## WORK ORDER:
Return each entry below exactly. Skip the images.

## Saved data entries:
▶
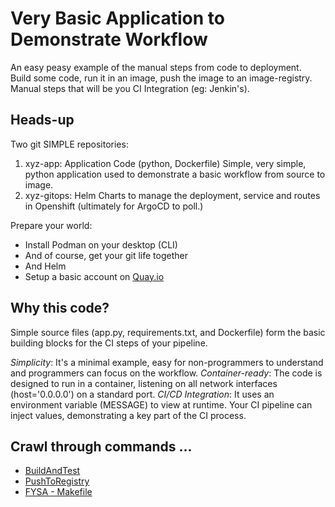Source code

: # Very Basic Application to Demonstrate Workflow 

An easy peasy example of the manual steps from code to deployment.  
Build some code, run it in an image, push the image to an image-registry.  
Manual steps that will be you CI Integration (eg:  Jenkin's).

## Heads-up

Two git SIMPLE repositories:

1. xyz-app:     Application Code (python, Dockerfile)  Simple, very simple, python application used to demonstrate a basic workflow from source to image. 
2. xyz-gitops:  Helm Charts to manage the deployment, service and routes in Openshift (ultimately for ArgoCD to poll.)

Prepare your world:

* Install Podman on your desktop (CLI)
* And of course, get your git life together
* And Helm
* Setup a basic account on [Quay.io](https://quay.io/repository/Quay.io) 

## Why this code?

Simple source files (app.py, requirements.txt, and Dockerfile) form the basic building blocks for the CI steps of your pipeline. 

*Simplicity*: It's a minimal example, easy for non-programmers to understand and programmers can focus on the workflow.
*Container-ready*: The code is designed to run in a container, listening on all network interfaces (host='0.0.0.0') on a standard port.
*CI/CD Integration*: It uses an environment variable (MESSAGE) to view at runtime. Your CI pipeline can inject values, demonstrating a key part of the CI process.

## Crawl through commands ...

* [BuildAndTest](./README_Build.md)
* [PushToRegistry](./README_Registry.md)
* [FYSA - Makefile](./README_Makefile.md)
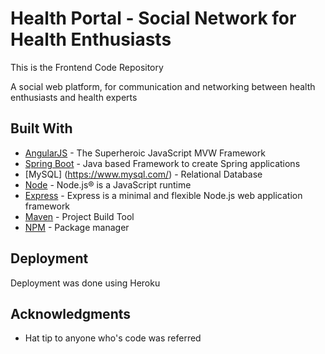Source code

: # Health Portal -  Social Network for Health Enthusiasts
This is the Frontend Code Repository

A social web platform, for communication and networking between health enthusiasts and health experts

## Built With 

* [AngularJS](https://angularjs.org/) - The Superheroic JavaScript MVW Framework
* [Spring Boot](https://spring.io/projects/spring-boot) - Java based Framework to create Spring applications
* [MySQL] (https://www.mysql.com/) - Relational Database
* [Node](https://maven.apache.org/) - Node.js® is a JavaScript runtime
* [Express](https://expressjs.com/) - Express is a minimal and flexible Node.js web application framework
* [Maven](https://maven.apache.org/) - Project Build Tool
* [NPM](https://rometools.github.io/rome/) - Package manager

## Deployment

Deployment was done using Heroku

## Acknowledgments

* Hat tip to anyone who's code was referred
◀
## FINISHED TASK:
Source code

: # Very Basic Application to Demonstrate Workflow 

An easy peasy example of the manual steps from code to deployment.  
Build some code, run it in an image, push the image to an image-registry.  
Manual steps that will be you CI Integration (eg:  Jenkin's).

## Heads-up

Two git SIMPLE repositories:

1. xyz-app:     Application Code (python, Dockerfile)  Simple, very simple, python application used to demonstrate a basic workflow from source to image. 
2. xyz-gitops:  Helm Charts to manage the deployment, service and routes in Openshift (ultimately for ArgoCD to poll.)

Prepare your world:

* Install Podman on your desktop (CLI)
* And of course, get your git life together
* And Helm
* Setup a basic account on [Quay.io](https://quay.io/repository/Quay.io) 

## Why this code?

Simple source files (app.py, requirements.txt, and Dockerfile) form the basic building blocks for the CI steps of your pipeline. 

*Simplicity*: It's a minimal example, easy for non-programmers to understand and programmers can focus on the workflow.
*Container-ready*: The code is designed to run in a container, listening on all network interfaces (host='0.0.0.0') on a standard port.
*CI/CD Integration*: It uses an environment variable (MESSAGE) to view at runtime. Your CI pipeline can inject values, demonstrating a key part of the CI process.

## Crawl through commands ...

* [BuildAndTest](./README_Build.md)
* [PushToRegistry](./README_Registry.md)
* [FYSA - Makefile](./README_Makefile.md)
Source code

: # Health Portal -  Social Network for Health Enthusiasts
This is the Frontend Code Repository

A social web platform, for communication and networking between health enthusiasts and health experts

## Built With 

* [AngularJS](https://angularjs.org/) - The Superheroic JavaScript MVW Framework
* [Spring Boot](https://spring.io/projects/spring-boot) - Java based Framework to create Spring applications
* [MySQL] (https://www.mysql.com/) - Relational Database
* [Node](https://maven.apache.org/) - Node.js® is a JavaScript runtime
* [Express](https://expressjs.com/) - Express is a minimal and flexible Node.js web application framework
* [Maven](https://maven.apache.org/) - Project Build Tool
* [NPM](https://rometools.github.io/rome/) - Package manager

## Deployment

Deployment was done using Heroku

## Acknowledgments

* Hat tip to anyone who's code was referred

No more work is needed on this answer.